*** Begin section ***

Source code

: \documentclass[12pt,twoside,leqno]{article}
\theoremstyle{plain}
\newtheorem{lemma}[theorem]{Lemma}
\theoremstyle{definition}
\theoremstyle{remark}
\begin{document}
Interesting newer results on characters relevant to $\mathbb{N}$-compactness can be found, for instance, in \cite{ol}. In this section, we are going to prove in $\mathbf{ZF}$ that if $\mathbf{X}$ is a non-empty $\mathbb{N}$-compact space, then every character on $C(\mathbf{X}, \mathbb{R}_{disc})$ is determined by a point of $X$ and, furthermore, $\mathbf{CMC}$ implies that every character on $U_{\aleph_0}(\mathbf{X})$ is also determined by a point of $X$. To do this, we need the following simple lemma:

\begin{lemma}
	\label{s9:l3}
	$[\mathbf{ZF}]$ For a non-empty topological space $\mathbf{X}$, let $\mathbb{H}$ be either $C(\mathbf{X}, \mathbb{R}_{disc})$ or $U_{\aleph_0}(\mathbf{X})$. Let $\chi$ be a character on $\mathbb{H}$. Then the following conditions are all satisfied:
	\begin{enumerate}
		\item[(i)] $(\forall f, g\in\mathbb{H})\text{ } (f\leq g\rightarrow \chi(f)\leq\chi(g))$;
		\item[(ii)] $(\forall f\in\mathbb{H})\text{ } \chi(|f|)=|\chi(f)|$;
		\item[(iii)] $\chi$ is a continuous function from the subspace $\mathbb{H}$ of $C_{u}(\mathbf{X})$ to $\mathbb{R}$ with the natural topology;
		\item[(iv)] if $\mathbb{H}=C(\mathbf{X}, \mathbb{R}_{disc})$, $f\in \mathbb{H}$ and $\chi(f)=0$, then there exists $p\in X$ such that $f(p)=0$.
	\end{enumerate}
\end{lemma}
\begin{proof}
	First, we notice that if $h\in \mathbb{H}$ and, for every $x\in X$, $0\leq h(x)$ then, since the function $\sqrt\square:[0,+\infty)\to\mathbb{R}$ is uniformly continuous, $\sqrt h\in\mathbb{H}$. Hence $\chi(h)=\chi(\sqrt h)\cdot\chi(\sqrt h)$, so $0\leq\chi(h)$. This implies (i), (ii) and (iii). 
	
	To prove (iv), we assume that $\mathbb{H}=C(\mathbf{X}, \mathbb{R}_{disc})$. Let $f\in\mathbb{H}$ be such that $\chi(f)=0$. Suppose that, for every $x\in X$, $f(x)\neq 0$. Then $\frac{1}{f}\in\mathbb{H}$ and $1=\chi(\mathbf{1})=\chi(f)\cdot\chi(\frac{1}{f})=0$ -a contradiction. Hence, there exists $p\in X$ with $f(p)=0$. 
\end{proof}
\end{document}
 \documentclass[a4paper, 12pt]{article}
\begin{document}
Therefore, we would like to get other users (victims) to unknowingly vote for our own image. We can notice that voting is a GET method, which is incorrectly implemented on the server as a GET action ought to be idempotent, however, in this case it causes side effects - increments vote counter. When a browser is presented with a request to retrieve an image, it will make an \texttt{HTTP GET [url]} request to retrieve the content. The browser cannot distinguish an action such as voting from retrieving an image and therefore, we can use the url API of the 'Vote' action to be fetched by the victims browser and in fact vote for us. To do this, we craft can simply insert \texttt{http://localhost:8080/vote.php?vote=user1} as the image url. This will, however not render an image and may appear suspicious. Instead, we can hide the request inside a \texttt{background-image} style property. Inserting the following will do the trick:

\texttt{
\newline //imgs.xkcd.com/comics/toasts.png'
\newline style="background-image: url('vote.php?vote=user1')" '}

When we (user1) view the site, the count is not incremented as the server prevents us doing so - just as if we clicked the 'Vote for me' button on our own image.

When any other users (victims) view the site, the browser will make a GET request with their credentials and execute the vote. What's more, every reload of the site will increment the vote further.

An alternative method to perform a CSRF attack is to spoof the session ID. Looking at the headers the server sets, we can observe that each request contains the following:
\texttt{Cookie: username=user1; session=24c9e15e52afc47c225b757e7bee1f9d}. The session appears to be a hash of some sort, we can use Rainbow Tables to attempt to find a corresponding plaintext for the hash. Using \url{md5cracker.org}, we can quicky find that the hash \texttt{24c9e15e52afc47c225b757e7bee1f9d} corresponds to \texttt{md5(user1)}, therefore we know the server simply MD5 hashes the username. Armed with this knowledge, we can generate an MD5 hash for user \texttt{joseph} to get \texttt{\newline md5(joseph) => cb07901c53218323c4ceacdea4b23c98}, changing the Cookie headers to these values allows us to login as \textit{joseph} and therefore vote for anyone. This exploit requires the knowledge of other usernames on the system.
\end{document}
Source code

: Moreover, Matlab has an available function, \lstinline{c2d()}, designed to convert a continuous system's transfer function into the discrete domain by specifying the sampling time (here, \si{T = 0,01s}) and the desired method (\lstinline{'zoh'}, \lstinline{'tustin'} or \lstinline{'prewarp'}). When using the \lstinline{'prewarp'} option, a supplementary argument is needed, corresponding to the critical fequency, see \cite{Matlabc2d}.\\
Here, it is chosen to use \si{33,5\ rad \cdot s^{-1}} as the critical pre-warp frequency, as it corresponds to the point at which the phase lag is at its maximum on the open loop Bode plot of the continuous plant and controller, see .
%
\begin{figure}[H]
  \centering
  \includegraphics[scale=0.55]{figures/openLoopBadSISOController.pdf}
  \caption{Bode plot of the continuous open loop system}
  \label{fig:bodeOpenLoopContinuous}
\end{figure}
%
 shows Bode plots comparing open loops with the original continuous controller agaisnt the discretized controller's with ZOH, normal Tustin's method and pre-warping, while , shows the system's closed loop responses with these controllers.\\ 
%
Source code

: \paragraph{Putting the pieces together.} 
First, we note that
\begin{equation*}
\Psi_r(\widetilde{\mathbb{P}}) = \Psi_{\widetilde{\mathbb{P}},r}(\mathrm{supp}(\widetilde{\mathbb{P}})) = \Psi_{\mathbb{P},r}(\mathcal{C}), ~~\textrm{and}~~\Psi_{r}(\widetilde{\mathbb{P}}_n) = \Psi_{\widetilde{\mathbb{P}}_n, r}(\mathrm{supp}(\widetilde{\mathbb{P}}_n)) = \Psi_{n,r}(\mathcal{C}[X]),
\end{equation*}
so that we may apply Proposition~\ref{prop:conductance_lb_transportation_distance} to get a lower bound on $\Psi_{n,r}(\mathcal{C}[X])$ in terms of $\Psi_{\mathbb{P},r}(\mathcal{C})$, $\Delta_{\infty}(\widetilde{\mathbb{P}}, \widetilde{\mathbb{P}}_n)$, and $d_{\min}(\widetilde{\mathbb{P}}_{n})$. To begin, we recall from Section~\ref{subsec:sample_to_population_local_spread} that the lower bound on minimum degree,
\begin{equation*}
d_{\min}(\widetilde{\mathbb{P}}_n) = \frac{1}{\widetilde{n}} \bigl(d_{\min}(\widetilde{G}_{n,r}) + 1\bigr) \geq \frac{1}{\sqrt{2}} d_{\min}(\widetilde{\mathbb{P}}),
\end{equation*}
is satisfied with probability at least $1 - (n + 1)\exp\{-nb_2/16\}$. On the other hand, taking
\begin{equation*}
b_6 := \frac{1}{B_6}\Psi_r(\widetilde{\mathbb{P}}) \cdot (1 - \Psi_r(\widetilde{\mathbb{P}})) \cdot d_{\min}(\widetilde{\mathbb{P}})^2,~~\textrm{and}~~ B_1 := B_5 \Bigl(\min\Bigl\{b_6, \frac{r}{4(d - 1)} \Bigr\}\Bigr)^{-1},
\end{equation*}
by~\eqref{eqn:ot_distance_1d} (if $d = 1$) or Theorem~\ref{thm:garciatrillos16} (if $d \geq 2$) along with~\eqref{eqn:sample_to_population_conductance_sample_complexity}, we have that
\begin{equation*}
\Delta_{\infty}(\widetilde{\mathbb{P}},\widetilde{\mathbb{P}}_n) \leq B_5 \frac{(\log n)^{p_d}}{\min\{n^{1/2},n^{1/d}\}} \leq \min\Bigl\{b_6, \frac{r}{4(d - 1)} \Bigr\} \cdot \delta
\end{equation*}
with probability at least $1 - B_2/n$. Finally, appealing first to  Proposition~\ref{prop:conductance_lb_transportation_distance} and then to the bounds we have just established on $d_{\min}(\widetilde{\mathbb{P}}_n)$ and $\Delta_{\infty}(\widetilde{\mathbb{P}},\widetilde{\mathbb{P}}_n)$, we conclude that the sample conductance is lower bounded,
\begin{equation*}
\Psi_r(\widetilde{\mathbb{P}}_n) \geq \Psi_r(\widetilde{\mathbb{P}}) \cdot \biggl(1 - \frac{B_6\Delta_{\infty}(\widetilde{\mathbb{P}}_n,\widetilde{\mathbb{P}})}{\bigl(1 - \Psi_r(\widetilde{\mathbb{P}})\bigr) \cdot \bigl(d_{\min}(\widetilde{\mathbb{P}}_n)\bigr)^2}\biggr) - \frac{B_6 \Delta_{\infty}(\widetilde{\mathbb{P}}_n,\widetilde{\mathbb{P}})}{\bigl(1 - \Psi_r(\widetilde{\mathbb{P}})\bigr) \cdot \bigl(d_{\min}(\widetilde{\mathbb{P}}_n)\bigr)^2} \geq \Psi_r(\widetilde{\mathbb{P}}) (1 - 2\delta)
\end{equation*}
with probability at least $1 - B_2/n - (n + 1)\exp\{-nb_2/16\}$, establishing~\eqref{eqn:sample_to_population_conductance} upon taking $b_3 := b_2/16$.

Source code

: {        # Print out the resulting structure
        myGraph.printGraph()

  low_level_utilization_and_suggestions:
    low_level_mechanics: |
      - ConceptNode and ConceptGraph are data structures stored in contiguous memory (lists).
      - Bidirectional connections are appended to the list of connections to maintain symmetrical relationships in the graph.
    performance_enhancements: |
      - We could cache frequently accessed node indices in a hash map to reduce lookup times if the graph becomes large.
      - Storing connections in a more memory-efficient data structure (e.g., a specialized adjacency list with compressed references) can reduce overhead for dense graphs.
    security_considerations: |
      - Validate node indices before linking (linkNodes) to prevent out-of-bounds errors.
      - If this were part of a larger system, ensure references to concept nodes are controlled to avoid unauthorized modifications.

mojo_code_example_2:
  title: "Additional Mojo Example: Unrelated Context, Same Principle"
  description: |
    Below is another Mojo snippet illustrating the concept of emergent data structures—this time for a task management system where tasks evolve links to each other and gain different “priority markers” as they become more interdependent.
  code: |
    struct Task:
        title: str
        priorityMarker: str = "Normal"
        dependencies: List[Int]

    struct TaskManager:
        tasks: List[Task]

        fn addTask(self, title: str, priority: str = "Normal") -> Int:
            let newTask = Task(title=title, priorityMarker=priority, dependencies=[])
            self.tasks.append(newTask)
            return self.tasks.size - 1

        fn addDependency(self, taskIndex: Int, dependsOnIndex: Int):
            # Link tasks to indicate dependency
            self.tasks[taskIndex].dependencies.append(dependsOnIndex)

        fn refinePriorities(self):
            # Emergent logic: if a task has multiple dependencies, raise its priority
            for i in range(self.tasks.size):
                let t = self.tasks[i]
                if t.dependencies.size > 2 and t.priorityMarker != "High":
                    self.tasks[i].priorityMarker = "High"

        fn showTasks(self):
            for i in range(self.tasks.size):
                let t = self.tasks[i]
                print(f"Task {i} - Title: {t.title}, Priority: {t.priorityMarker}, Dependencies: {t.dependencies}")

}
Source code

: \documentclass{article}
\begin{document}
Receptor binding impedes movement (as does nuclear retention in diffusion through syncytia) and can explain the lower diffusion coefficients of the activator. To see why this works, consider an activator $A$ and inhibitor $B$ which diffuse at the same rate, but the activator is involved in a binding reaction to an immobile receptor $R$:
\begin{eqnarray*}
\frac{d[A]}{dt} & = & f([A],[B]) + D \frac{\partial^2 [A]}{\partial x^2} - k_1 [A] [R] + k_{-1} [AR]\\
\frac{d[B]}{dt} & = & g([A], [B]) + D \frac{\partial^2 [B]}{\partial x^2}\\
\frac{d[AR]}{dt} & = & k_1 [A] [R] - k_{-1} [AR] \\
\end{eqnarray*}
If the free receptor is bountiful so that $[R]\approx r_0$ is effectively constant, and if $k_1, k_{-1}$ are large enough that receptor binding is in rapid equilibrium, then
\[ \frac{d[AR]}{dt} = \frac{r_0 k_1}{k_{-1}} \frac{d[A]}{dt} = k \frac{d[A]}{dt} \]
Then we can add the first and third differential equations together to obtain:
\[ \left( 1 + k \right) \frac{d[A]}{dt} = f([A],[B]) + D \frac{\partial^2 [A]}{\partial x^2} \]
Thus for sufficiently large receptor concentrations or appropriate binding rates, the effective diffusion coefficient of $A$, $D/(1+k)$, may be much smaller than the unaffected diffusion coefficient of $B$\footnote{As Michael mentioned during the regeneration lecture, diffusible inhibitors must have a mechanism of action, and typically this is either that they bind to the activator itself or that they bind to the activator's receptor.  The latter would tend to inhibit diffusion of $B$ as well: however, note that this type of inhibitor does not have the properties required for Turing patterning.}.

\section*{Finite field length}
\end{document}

*** End section ***

■ ACTION ITEM ■
Copy out, from the listing above, every line that contains the word "point".

■ ANSWER TO THE EXERCISE ■
Interesting newer results on characters relevant to $\mathbb{N}$-compactness can be found, for instance, in \cite{ol}. In this section, we are going to prove in $\mathbf{ZF}$ that if $\mathbf{X}$ is a non-empty $\mathbb{N}$-compact space, then every character on $C(\mathbf{X}, \mathbb{R}_{disc})$ is determined by a point of $X$ and, furthermore, $\mathbf{CMC}$ implies that every character on $U_{\aleph_0}(\mathbf{X})$ is also determined by a point of $X$. To do this, we need the following simple lemma:
Here, it is chosen to use \si{33,5\ rad \cdot s^{-1}} as the critical pre-warp frequency, as it corresponds to the point at which the phase lag is at its maximum on the open loop Bode plot of the continuous plant and controller, see .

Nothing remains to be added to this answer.